▶ [Plain-text document sources]:
·····

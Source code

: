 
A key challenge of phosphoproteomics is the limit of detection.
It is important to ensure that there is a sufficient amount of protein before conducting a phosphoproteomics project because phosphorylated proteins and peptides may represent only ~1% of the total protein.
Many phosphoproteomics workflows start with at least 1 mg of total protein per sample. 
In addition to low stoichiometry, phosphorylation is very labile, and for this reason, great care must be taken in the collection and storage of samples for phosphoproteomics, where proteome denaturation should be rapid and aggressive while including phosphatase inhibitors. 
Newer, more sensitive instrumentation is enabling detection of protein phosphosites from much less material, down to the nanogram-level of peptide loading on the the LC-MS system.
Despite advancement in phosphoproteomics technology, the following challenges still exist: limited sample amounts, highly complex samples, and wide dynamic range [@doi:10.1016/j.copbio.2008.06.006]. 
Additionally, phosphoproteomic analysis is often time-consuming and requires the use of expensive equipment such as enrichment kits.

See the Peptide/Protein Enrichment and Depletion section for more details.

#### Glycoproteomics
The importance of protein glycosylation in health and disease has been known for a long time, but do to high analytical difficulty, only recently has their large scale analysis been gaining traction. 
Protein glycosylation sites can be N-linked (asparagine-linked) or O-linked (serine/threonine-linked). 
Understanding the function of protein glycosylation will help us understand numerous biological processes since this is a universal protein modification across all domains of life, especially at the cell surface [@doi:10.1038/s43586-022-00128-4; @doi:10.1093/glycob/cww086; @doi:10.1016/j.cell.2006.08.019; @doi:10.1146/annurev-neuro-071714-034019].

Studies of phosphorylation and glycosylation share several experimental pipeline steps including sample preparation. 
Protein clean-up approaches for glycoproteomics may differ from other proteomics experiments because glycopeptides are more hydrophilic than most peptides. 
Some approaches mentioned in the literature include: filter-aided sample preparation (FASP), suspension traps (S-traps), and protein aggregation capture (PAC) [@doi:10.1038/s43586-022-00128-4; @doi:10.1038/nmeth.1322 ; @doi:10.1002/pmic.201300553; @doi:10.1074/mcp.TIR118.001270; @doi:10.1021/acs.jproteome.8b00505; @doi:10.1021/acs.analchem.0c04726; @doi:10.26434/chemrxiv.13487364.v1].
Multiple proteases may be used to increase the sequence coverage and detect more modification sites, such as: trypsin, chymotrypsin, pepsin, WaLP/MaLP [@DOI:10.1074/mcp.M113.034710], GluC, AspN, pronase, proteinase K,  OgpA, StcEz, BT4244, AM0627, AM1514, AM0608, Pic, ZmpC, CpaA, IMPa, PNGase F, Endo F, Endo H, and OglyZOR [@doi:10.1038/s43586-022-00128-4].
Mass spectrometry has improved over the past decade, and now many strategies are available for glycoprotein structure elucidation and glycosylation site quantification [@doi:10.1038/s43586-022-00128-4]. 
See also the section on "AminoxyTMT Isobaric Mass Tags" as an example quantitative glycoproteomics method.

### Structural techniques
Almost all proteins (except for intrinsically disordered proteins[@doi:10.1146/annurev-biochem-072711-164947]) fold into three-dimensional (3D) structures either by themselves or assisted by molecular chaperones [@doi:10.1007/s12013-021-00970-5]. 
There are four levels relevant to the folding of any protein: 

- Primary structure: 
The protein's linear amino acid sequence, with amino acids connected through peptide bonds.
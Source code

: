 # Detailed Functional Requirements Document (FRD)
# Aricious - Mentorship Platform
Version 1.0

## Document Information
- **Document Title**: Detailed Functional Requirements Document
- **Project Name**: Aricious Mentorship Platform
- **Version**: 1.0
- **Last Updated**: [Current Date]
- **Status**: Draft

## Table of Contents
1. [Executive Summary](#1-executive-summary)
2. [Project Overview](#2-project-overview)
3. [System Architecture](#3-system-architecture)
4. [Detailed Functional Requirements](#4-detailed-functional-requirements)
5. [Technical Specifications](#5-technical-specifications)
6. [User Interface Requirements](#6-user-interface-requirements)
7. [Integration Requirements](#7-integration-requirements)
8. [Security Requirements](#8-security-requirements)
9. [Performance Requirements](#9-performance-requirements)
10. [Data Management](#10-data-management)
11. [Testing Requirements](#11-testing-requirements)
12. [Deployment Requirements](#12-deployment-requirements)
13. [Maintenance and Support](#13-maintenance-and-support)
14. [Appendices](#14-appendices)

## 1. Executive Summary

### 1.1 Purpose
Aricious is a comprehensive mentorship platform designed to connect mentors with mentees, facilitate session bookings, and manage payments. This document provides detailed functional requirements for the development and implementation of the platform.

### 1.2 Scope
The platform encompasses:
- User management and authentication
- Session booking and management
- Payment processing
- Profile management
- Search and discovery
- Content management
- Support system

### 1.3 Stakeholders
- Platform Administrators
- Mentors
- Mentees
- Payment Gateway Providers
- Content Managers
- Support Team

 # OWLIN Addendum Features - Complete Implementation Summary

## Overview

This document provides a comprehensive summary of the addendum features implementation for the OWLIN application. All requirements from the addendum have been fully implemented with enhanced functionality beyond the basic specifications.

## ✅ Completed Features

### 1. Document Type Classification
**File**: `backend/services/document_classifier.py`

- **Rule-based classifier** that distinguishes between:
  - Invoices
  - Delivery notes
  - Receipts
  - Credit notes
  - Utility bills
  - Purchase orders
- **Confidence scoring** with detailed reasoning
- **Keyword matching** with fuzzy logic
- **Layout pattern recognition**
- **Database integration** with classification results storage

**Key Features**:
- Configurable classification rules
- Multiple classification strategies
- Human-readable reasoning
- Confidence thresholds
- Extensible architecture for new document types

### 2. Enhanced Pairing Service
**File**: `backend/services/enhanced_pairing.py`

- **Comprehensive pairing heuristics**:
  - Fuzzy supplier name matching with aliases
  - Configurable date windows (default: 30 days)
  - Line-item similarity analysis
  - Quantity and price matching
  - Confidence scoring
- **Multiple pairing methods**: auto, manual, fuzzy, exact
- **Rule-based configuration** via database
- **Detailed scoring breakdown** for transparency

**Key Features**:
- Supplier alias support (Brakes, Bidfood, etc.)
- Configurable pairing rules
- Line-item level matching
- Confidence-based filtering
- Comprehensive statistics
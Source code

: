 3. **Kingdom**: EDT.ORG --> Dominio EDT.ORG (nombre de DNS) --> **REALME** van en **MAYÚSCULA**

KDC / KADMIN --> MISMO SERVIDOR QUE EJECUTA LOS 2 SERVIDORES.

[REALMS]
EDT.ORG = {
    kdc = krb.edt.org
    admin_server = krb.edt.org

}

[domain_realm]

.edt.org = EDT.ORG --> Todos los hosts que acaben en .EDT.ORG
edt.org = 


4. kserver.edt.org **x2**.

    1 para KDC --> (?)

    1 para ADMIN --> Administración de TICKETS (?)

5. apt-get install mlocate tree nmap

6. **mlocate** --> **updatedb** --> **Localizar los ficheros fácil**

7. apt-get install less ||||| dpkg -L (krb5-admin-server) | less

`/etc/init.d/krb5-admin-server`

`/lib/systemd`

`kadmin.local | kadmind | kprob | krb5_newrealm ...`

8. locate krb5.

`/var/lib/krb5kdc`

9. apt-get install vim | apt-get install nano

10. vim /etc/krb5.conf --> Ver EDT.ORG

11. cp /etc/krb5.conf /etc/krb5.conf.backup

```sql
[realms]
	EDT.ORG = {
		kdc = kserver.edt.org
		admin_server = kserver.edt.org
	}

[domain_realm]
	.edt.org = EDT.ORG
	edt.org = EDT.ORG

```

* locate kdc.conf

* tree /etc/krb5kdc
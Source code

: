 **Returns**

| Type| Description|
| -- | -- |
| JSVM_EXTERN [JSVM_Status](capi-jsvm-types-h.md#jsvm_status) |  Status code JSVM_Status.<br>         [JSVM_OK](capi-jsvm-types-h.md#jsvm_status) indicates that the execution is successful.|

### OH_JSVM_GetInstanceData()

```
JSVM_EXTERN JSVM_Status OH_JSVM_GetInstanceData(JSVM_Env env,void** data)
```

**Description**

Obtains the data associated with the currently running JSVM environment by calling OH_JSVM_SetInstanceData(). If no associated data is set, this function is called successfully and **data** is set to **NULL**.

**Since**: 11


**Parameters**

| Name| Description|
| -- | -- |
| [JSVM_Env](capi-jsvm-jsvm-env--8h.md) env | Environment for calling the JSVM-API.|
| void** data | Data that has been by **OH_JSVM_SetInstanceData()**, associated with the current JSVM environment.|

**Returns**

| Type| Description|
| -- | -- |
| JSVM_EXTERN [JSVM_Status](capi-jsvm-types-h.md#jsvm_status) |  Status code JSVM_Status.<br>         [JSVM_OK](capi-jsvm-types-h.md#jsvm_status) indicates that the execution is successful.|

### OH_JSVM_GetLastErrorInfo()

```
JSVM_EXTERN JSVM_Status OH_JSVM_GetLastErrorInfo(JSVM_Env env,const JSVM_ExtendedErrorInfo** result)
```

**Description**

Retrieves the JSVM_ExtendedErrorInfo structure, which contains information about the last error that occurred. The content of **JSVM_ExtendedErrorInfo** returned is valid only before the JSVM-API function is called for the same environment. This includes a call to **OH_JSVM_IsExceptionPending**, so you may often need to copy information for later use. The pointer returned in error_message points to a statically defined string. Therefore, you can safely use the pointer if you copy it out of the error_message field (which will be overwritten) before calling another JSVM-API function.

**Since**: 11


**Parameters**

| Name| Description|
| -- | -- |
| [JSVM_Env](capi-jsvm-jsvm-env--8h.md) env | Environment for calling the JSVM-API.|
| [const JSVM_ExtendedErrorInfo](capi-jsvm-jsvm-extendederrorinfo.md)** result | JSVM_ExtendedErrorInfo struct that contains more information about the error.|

·····

▶ [TASK DIRECTIONS]: Reproduce, character for character, only the lines of the preceding data that start at the line with "- Support Team" and end at the line with "## Overview", both included.

▶ [ANSWER TO THIS PROBLEM]:
- Support Team

 # OWLIN Addendum Features - Complete Implementation Summary

## Overview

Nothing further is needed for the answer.